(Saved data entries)
--------------------

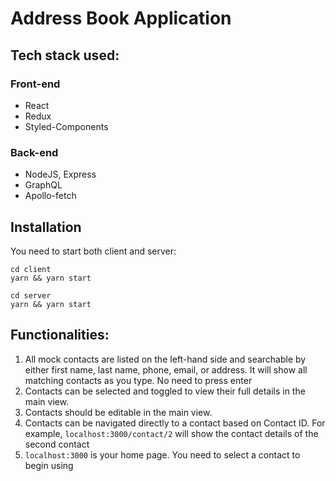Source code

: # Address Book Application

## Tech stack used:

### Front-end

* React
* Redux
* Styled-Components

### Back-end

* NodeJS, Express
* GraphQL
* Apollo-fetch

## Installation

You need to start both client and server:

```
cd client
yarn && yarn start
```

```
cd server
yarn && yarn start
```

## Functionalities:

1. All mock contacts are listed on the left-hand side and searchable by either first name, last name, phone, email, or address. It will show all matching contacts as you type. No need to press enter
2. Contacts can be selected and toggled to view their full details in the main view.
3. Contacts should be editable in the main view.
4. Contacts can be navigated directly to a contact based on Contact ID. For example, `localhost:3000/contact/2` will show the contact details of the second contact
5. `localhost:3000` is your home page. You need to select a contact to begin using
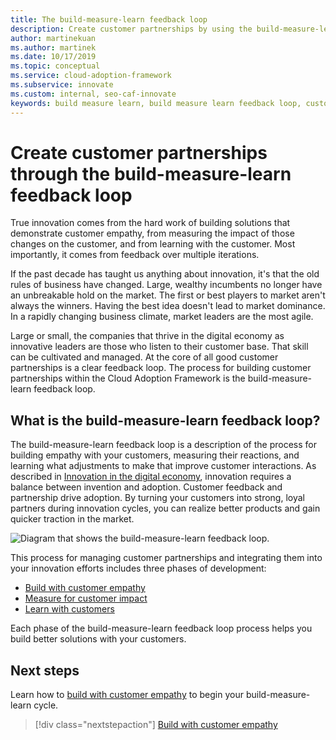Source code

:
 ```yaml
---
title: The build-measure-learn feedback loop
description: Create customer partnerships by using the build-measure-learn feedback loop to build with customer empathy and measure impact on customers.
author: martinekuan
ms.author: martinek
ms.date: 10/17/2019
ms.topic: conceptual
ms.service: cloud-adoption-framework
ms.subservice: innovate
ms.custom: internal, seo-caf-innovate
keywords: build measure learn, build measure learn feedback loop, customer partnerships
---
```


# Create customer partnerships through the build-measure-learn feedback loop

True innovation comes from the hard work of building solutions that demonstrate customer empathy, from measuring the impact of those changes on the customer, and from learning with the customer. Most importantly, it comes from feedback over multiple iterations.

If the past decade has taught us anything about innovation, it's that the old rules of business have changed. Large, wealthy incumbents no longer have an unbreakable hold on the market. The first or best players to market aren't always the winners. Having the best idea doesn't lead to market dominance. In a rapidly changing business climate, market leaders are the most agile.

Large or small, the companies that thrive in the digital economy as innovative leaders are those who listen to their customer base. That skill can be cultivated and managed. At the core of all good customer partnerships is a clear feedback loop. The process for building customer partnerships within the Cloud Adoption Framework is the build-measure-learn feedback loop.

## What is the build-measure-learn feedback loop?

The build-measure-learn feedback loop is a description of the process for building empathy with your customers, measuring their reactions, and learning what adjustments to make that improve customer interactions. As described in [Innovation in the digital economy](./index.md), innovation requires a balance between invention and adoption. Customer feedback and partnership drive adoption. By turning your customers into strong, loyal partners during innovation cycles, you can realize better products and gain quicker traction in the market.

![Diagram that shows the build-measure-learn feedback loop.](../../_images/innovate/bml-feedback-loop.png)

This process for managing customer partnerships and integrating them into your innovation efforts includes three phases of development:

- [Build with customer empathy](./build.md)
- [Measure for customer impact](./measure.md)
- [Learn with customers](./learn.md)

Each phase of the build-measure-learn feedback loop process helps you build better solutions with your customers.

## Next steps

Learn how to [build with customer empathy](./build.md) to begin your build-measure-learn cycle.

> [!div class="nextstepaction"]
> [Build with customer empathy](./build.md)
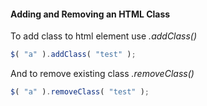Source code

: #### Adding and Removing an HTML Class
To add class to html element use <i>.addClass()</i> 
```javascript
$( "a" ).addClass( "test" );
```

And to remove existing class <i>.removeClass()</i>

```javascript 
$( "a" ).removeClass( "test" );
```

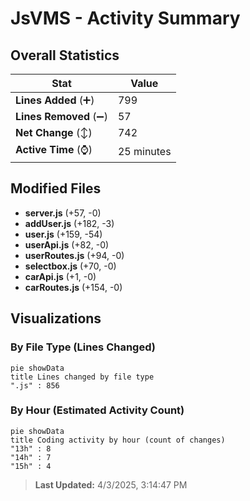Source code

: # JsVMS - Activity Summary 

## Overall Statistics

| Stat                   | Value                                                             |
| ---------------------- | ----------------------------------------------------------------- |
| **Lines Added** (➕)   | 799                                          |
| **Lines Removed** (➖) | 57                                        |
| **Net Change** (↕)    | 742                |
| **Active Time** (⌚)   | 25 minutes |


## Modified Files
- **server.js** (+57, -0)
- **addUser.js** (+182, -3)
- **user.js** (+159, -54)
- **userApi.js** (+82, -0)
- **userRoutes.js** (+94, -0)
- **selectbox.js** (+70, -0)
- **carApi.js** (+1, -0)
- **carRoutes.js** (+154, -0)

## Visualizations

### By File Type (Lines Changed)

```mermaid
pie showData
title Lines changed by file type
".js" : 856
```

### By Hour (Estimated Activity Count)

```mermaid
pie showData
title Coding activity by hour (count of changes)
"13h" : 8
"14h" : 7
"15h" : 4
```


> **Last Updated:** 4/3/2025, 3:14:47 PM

--------------------

Task item
Pictures are to be left out; repeat all the remaining data exactly.

Written response
Source code

: # Address Book Application

## Tech stack used:

### Front-end

* React
* Redux
* Styled-Components

### Back-end

* NodeJS, Express
* GraphQL
* Apollo-fetch

## Installation

You need to start both client and server:

```
cd client
yarn && yarn start
```

```
cd server
yarn && yarn start
```

## Functionalities:

1. All mock contacts are listed on the left-hand side and searchable by either first name, last name, phone, email, or address. It will show all matching contacts as you type. No need to press enter
2. Contacts can be selected and toggled to view their full details in the main view.
3. Contacts should be editable in the main view.
4. Contacts can be navigated directly to a contact based on Contact ID. For example, `localhost:3000/contact/2` will show the contact details of the second contact
5. `localhost:3000` is your home page. You need to select a contact to begin using
Source code

:
 ```yaml
---
title: The build-measure-learn feedback loop
description: Create customer partnerships by using the build-measure-learn feedback loop to build with customer empathy and measure impact on customers.
author: martinekuan
ms.author: martinek
ms.date: 10/17/2019
ms.topic: conceptual
ms.service: cloud-adoption-framework
ms.subservice: innovate
ms.custom: internal, seo-caf-innovate
keywords: build measure learn, build measure learn feedback loop, customer partnerships
---
```


# Create customer partnerships through the build-measure-learn feedback loop

True innovation comes from the hard work of building solutions that demonstrate customer empathy, from measuring the impact of those changes on the customer, and from learning with the customer. Most importantly, it comes from feedback over multiple iterations.

If the past decade has taught us anything about innovation, it's that the old rules of business have changed. Large, wealthy incumbents no longer have an unbreakable hold on the market. The first or best players to market aren't always the winners. Having the best idea doesn't lead to market dominance. In a rapidly changing business climate, market leaders are the most agile.

Large or small, the companies that thrive in the digital economy as innovative leaders are those who listen to their customer base. That skill can be cultivated and managed. At the core of all good customer partnerships is a clear feedback loop. The process for building customer partnerships within the Cloud Adoption Framework is the build-measure-learn feedback loop.

## What is the build-measure-learn feedback loop?

The build-measure-learn feedback loop is a description of the process for building empathy with your customers, measuring their reactions, and learning what adjustments to make that improve customer interactions. As described in [Innovation in the digital economy](./index.md), innovation requires a balance between invention and adoption. Customer feedback and partnership drive adoption. By turning your customers into strong, loyal partners during innovation cycles, you can realize better products and gain quicker traction in the market.

![Diagram that shows the build-measure-learn feedback loop.](../../_images/innovate/bml-feedback-loop.png)

This process for managing customer partnerships and integrating them into your innovation efforts includes three phases of development:

- [Build with customer empathy](./build.md)
- [Measure for customer impact](./measure.md)
- [Learn with customers](./learn.md)

Each phase of the build-measure-learn feedback loop process helps you build better solutions with your customers.

## Next steps

Learn how to [build with customer empathy](./build.md) to begin your build-measure-learn cycle.

> [!div class="nextstepaction"]
> [Build with customer empathy](./build.md)
Source code

: #### Adding and Removing an HTML Class
To add class to html element use <i>.addClass()</i> 
```javascript
$( "a" ).addClass( "test" );
```

And to remove existing class <i>.removeClass()</i>

```javascript 
$( "a" ).removeClass( "test" );
```

Source code

: # JsVMS - Activity Summary 

## Overall Statistics

| Stat                   | Value                                                             |
| ---------------------- | ----------------------------------------------------------------- |
| **Lines Added** (➕)   | 799                                          |
| **Lines Removed** (➖) | 57                                        |
| **Net Change** (↕)    | 742                |
| **Active Time** (⌚)   | 25 minutes |


## Modified Files
- **server.js** (+57, -0)
- **addUser.js** (+182, -3)
- **user.js** (+159, -54)
- **userApi.js** (+82, -0)
- **userRoutes.js** (+94, -0)
- **selectbox.js** (+70, -0)
- **carApi.js** (+1, -0)
- **carRoutes.js** (+154, -0)

## Visualizations

### By File Type (Lines Changed)

```mermaid
pie showData
title Lines changed by file type
".js" : 856
```

### By Hour (Estimated Activity Count)

```mermaid
pie showData
title Coding activity by hour (count of changes)
"13h" : 8
"14h" : 7
"15h" : 4
```


> **Last Updated:** 4/3/2025, 3:14:47 PM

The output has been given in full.